Although Hidden Markov Models (HMMs) are still the mainstream approach towards speech recognition, their intrinsic limitations such as first-order Markov models in use or the assumption of independent and identically distributed frames lead to the extensive use of higher level linguistic information to produce satisfactory results. Therefore, researchers began investigating the incorporation of various discriminative techniques at the acoustical level to induce more discrimination between speech units. As is known, the k-nearest neighbour (k-NN) density estimation is discriminant by nature and is widely used in the pattern recognition field. However, its application to speech recognition has been limited to few experiments. In this paper, we introduce a new segmental k-NN-based phoneme recognition technique. In this approach, a group-delay-based method generates phoneme boundary hypotheses, and an approximate version of k-NN density estimation is used for the classification and scoring of variable-length segments. During the decoding, the construction of the phonetic graph starts from the best phoneme boundary setting and progresses through splitting and merging segments using the remaining boundary hypotheses and constraints such as phoneme duration and broad-class similarity information.
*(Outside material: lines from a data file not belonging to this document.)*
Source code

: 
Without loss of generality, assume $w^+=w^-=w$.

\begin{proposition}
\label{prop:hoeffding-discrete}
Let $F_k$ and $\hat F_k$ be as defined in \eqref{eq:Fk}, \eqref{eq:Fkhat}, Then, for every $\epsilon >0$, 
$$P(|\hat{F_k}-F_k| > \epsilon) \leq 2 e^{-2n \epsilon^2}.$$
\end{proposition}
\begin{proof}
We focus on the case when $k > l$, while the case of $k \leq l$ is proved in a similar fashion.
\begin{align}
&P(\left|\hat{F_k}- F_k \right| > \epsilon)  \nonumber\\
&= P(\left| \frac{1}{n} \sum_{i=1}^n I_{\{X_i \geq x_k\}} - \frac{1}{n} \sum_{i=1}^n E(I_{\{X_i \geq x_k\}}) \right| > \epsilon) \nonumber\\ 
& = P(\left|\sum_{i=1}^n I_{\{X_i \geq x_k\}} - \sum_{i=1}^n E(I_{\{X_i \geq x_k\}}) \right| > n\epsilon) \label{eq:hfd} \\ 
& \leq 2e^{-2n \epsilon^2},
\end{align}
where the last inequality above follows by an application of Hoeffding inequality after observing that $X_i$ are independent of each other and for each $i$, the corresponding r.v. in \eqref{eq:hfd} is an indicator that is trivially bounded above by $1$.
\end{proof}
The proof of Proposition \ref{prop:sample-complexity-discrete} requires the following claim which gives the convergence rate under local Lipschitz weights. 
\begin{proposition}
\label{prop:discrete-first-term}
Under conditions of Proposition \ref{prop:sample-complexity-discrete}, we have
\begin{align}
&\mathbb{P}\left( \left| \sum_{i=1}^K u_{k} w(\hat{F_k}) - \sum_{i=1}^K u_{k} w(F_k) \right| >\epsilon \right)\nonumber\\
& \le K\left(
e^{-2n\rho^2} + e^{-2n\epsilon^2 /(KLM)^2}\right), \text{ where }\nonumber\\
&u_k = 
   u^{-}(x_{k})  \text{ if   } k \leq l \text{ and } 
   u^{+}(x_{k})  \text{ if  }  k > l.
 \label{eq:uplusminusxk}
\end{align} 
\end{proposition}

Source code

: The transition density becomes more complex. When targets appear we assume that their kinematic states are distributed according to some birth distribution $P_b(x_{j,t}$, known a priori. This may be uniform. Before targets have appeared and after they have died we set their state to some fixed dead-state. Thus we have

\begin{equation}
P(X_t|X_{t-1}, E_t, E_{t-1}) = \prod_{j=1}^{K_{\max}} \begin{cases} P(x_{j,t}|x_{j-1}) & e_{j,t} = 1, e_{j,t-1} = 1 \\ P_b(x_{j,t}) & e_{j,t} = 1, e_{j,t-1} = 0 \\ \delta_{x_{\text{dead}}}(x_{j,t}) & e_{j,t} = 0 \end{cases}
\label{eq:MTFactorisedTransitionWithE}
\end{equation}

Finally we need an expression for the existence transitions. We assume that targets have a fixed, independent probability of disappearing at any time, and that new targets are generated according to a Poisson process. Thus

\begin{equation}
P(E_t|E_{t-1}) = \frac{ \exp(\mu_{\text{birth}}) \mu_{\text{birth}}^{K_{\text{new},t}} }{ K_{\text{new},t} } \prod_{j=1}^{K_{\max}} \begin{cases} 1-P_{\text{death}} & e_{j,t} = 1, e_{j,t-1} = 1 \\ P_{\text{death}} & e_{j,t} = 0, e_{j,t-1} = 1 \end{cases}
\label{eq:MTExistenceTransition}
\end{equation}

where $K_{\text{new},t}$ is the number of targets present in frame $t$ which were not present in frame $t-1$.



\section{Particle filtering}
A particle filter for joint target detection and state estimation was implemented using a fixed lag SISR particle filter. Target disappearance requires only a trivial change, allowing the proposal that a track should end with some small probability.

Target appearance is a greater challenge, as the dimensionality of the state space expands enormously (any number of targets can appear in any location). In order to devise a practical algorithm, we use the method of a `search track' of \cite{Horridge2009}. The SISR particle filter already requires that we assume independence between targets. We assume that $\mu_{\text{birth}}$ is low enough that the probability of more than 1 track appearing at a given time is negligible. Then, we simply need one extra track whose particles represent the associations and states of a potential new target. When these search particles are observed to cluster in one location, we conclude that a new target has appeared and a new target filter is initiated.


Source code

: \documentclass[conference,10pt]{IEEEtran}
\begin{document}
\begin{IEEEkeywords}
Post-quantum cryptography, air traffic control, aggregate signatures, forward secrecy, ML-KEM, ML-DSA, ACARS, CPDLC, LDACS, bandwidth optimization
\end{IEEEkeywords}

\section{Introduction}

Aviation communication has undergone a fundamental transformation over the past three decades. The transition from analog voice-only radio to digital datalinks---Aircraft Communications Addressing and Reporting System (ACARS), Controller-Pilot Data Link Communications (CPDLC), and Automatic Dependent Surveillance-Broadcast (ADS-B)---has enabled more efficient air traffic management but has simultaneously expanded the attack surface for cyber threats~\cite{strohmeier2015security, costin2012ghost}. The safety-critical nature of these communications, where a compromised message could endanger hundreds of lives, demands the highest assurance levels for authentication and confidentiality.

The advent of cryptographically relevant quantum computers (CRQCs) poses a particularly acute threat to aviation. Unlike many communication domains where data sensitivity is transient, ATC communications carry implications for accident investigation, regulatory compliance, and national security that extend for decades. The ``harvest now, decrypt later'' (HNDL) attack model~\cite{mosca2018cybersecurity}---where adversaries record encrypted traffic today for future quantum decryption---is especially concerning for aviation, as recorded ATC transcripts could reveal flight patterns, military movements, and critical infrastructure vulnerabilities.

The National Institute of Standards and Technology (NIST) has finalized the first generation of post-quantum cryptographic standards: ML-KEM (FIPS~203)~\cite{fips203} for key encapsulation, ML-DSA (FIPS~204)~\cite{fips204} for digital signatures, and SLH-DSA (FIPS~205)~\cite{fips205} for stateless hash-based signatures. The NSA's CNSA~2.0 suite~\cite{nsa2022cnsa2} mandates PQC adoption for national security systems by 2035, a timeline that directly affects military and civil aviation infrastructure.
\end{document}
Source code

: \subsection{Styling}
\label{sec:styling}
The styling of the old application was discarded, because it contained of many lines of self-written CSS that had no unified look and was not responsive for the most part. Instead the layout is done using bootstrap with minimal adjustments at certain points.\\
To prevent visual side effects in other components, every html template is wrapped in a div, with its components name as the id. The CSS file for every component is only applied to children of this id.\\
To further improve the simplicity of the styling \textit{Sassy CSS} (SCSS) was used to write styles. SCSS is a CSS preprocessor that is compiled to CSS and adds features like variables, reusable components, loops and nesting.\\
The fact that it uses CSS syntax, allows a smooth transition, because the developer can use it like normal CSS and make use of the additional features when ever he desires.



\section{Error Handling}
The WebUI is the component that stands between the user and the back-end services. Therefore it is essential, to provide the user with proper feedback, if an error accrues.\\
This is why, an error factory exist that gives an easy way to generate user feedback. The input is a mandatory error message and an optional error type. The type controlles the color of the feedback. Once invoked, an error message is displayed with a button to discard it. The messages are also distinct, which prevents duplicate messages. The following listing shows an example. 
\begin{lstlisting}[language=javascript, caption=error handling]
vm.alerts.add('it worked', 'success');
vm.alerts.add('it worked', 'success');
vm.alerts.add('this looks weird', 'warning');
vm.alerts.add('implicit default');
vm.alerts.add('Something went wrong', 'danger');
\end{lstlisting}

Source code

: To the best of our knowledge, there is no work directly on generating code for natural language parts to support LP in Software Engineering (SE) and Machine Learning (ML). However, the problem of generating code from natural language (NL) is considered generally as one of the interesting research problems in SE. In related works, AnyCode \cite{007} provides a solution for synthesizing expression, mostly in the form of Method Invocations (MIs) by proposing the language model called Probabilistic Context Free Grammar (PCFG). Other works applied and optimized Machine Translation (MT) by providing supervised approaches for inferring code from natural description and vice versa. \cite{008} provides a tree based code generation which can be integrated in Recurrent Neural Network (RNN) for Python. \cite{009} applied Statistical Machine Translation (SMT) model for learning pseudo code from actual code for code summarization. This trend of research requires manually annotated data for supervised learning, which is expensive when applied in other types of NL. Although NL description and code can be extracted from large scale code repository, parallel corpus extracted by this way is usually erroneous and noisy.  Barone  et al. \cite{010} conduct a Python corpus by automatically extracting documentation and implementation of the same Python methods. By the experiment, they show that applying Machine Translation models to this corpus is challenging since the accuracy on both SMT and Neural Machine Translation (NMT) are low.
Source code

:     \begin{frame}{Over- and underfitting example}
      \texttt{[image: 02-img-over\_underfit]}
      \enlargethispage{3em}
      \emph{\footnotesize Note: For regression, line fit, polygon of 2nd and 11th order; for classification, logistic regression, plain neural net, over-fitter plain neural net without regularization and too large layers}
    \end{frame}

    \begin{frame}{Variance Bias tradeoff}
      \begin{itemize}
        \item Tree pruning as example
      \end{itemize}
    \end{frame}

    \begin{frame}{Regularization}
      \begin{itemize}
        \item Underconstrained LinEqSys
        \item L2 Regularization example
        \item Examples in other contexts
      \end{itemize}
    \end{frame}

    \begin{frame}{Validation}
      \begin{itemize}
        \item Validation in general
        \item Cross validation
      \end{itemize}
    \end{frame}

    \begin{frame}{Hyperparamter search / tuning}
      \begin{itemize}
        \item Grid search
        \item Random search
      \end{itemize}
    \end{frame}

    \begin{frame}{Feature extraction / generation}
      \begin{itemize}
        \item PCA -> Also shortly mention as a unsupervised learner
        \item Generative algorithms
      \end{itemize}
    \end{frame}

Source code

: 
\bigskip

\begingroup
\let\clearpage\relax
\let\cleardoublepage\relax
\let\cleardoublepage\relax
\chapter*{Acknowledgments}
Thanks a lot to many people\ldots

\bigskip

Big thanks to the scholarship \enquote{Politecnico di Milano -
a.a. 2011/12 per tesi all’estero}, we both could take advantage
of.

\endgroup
To perform the k-NN search, we take advantage of a similarity search algorithm called Spatial Approximate Sample Hierarchy (SASH). One major advantage of the SASH algorithm is that its computational complexity is independent of the dimensionality of the data. This allows us to use high-dimensional feature vectors to represent phonemes. By using phonemes as units of speech, the search space is very limited and the decoding process fast. Evaluation of the proposed algorithm with the sole use of the best hypothesis for every segment and excluding phoneme transitional probabilities, context-based, and language model information results in an accuracy of 58.5% with correctness of 67.8% on the TIMIT test dataset.